Other news-focused Web sites have also sought to step into the void. In 2007, Pierre Haski, a former deputy editor of the newspaper Libération, set up the site Rue89 with other former journalists from that paper. Bakchich, meanwhile, was started in 2006 by a former reporter at Le Canard Enchainé.

These sites frequently scoop newspapers, television and other news media in France, similar to counterparts in the United States like Talking Points Memo. That distinguishes France from other European countries, where the mainstream media still break most of the big news stories. When a scandal over parliamentarians’ expenses rocked Britain last year, for instance, the reports appeared in a newspaper, The Daily Telegraph.

“It’s a sign of the weakness of the traditional media in France,” Mr. Haski said. “If you look around Europe, there’s no other country where sites like ours have emerged.”

Rue89 already attracts about 1.5 million visitors a month, about one-third as many as the Web site of Le Monde. Generating revenue from advertising and services like Web site design — access to Rue89 is free for readers — the site expects to be profitable by next year, Mr. Haski said.

Mediapart says it is on the road to profitability in 2012, even though it accepts no advertising, making subscriptions its only revenue source. Most subscribers pay 9 euros a month for access.

While Rue89 has also claimed a number of scoops, Mediapart has gained particular attention for its investigative reporting. Among its 25 journalists are a number of prominent reporters who were hired away from Le Monde and other newspapers.

“We don’t have a strong tradition of investigative journalism in France,” said Thierry Dussard, a journalism teacher at the Sciences Po university in Paris. “We don’t have this in our blood. The most outspoken journalists find in these sites a way to express their outrage, their views, as well as their ideal of sound journalism.”

Critics of Mediapart say that with its reporting of the Bettencourt affair, the site has crossed a line into partisan muckraking.

Mr. Plenel has long been a polarizing figure in French journalism circles. He resigned as editor of Le Monde in 2004 after a book about the newspaper, “La Face Cachée du Monde” (“The Hidden Side of Le Monde”), accused it of arrogance and political bias under his watch.

Mr. Bonnet denied accusations that Mediapart was out to get Mr. Sarkozy.

“We often get called an anti-Sarkozy site,” he said. “I dispute that. What we are aiming to do is quality, independent journalism.”

But he added that the site’s journalists were concerned by what they saw as “anti-democratic” aspects of Mr. Sarkozy’s administration.

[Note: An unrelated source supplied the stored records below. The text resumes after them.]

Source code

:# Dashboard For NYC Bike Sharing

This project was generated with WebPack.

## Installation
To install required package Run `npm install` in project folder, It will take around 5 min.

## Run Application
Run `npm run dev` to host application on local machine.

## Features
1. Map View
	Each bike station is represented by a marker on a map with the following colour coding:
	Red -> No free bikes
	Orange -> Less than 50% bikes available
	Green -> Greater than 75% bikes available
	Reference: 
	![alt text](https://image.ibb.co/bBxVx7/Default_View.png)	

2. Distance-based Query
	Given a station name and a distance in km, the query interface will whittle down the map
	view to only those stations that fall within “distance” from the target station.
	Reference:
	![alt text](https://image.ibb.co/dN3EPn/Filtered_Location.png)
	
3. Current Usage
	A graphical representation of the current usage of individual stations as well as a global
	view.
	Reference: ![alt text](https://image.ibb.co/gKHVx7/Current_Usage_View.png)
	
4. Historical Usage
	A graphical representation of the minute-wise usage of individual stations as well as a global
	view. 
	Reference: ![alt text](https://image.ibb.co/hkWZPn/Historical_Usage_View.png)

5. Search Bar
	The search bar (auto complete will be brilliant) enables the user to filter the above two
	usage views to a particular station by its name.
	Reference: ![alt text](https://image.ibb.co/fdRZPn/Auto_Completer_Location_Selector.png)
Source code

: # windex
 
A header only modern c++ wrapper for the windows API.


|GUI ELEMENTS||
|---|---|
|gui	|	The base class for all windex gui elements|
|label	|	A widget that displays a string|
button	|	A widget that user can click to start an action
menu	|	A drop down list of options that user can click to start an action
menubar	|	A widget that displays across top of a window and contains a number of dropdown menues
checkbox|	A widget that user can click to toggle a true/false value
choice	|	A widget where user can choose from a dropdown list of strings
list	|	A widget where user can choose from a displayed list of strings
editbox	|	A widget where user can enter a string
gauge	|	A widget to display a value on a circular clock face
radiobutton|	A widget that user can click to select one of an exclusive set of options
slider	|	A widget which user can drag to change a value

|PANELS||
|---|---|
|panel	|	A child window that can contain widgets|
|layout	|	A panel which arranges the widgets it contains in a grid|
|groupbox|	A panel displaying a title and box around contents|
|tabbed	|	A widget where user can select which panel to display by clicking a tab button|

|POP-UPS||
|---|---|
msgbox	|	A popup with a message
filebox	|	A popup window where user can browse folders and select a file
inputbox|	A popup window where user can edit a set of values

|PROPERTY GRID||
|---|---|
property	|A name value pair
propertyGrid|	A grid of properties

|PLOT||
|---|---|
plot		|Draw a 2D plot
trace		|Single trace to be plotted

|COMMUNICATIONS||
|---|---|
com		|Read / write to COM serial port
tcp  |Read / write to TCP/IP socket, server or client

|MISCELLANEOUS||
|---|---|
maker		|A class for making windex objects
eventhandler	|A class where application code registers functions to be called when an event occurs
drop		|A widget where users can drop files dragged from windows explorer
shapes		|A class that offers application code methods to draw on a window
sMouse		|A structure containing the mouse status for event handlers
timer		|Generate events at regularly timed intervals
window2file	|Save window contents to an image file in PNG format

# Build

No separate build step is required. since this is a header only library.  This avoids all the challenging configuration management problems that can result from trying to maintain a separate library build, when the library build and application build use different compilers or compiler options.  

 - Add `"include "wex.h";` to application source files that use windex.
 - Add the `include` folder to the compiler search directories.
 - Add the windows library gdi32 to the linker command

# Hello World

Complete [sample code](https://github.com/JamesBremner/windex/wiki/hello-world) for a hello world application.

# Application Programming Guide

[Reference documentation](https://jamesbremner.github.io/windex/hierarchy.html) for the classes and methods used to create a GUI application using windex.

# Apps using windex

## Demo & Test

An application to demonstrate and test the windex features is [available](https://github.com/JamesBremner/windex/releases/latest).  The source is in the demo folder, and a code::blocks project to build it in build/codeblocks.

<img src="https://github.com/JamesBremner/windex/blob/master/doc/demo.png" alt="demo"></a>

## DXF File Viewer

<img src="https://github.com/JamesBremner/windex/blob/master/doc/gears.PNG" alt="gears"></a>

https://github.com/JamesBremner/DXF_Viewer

“We are a country where the checks and balances are constantly being weakened by this presidency,” he said.

Mr. Bertrand, the leader of Mr. Sarkozy’s party, again criticized the site Thursday for publishing recordings of conversations between Ms. Bettencourt and her financial advisers, which have given rise to many of the Web site’s reports of potential corruption and conflicts of interest.

“There have been very severe blunders made in the media,” Mr. Bertrand told French radio.

But Mediapart held its ground, saying it had sued Mr. Bertrand for defamation.

“There are a certain number of politicians who have lost their sangfroid,” Mr. Bonnet said.